Breakfast Stout glass
Founders Brewing Co. co-founder Dave Engbers was working behind the bar at the brewery’s taproom when the idea for Founders Breakfast Stout hit him.

In the next issue of All About Beer Magazine, I take a look at the art of brewing with coffee and beer. As KBS Week kicks off today, we wanted to share an excerpt from our cover story on the origins of Founders Breakfast Stout.

One of the more popular beers on the market is the Breakfast Stout from Founders Brewing Co. in Grand Rapids, MI (along with its boozy brother, the bourbon-barrel aged Kentucky Breakfast Stout, known as KBS). The beer, whose bottle has a label with a round-cheeked kid eagerly lapping up a bowl of cereal, is a creamy, luscious stout brewed with coffee and chocolate.  It is also a “complete pain in the ass to make,” says co-founder and Vice President of Brand Dave Engbers.

Dave Engbers headshot
Dave Engbers

“It smells great in the brewery, but between the coffee-handling equipment and chocolate equipment, it adds multiple steps to the process,” he says. “It’s a matter of keeping morale up while brewing, keeping the brewers happy, because it’s not the easiest day in the brewhouse.”

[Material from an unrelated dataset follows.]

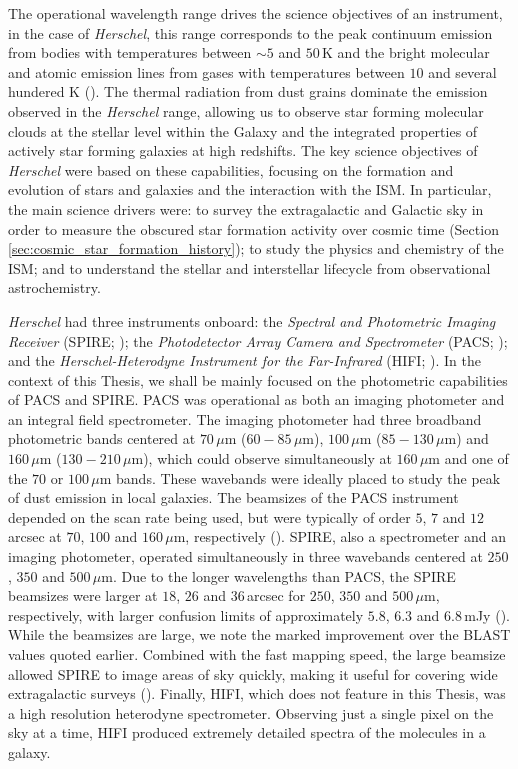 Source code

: The operational wavelength range drives the science objectives of an instrument, in the case of \textit{Herschel}, this range corresponds to the peak continuum emission from bodies with temperatures between $\sim5$ and $50\,$K and the bright molecular and atomic emission lines from gases with temperatures between $10$ and several hundered K (\citealt{Pilbratt_2008}). The thermal radiation from dust grains dominate the emission observed in the \textit{Herschel} range, allowing us to observe star forming molecular clouds at the stellar level within the Galaxy and the integrated properties of actively star forming galaxies at high redshifts. The key science objectives of \textit{Herschel} were based on these capabilities, focusing on the formation and evolution of stars and galaxies and the interaction with the ISM. In particular, the main science drivers were: to survey the extragalactic and Galactic sky in order to measure the obscured star formation activity over cosmic time (Section \ref{sec:cosmic_star_formation_history}); to study the physics and chemistry of the ISM; and to understand the stellar and interstellar lifecycle from observational astrochemistry.

\textit{Herschel} had three instruments onboard: the \textit{Spectral and Photometric Imaging Receiver} (SPIRE; \citealt{Griffin_2010}); the \textit{Photodetector Array Camera and Spectrometer} (PACS; \citealt{Poglitsch_2010}); and the \textit{Herschel-Heterodyne Instrument for the Far-Infrared} (HIFI; \citealt{deGraauw_2010}). In the context of this Thesis, we shall be mainly focused on the photometric capabilities of PACS and SPIRE. PACS was operational as both an imaging photometer and an integral field spectrometer. The imaging photometer had three broadband photometric bands centered at $70\,\mu$m ($60 - 85\,\mu$m), $100\,\mu$m ($85 - 130\,\mu$m) and $160\,\mu$m ($130 - 210\,\mu$m), which could observe simultaneously at $160\,\mu$m and one of the $70$ or $100\,\mu$m bands. These wavebands were ideally placed to study the peak of dust emission in local galaxies. The beamsizes of the PACS instrument depended on the scan rate being used, but were typically of order $5$, $7$ and $12\,$arcsec at $70$, $100$ and $160\,\mu$m, respectively (\citealt{Poglitsch_2010}). SPIRE, also a spectrometer and an imaging photometer, operated simultaneously in three wavebands centered at $250$, $350$ and $500\,\mu$m. Due to the longer wavelengths than PACS, the SPIRE beamsizes were larger at $18$, $26$ and $36\,$arcsec for $250$, $350$ and $500\,\mu$m, respectively, with larger confusion limits of approximately $5.8$, $6.3$ and $6.8\,$mJy (\citealt{Griffin_2010}). While the beamsizes are large, we note the marked improvement over the BLAST values quoted earlier. Combined with the fast mapping speed, the large beamsize allowed SPIRE to image areas of sky quickly, making it useful for covering wide extragalactic surveys (\citealt{Eales_2010, Oliver_2012, Holder_2013, Viero_2014}). Finally, HIFI, which does not feature in this Thesis, was a high resolution heterodyne spectrometer. Observing just a single pixel on the sky at a time, HIFI produced extremely detailed spectra of the molecules in a galaxy.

The idea for Breakfast Stout (a seasonal available from September to December each year) came to Engbers in a roundabout way. More than a decade ago he was working behind the bar at the brewery’s taproom when a regular customer came in with some chocolate-covered espresso beans. Engbers was offered one, happily accepted, chewed it down and then took a sip from his glass of Founders’ porter to wash it down.

“It was just one of those sips where I knew it was special,” Engbers said in a telephone interview . He conducted a quick focus group with those assembled at the bar, giving them a bean and a sip, and soon had his brewer on the line hatching plans for a coffee chocolate porter, a recipe that would later become the stout. After years of dialing in the recipe, Engbers says, the brewery is now pleased with the resulting product.

“It’s still beer; it just has this wonderful flavor components,” he says.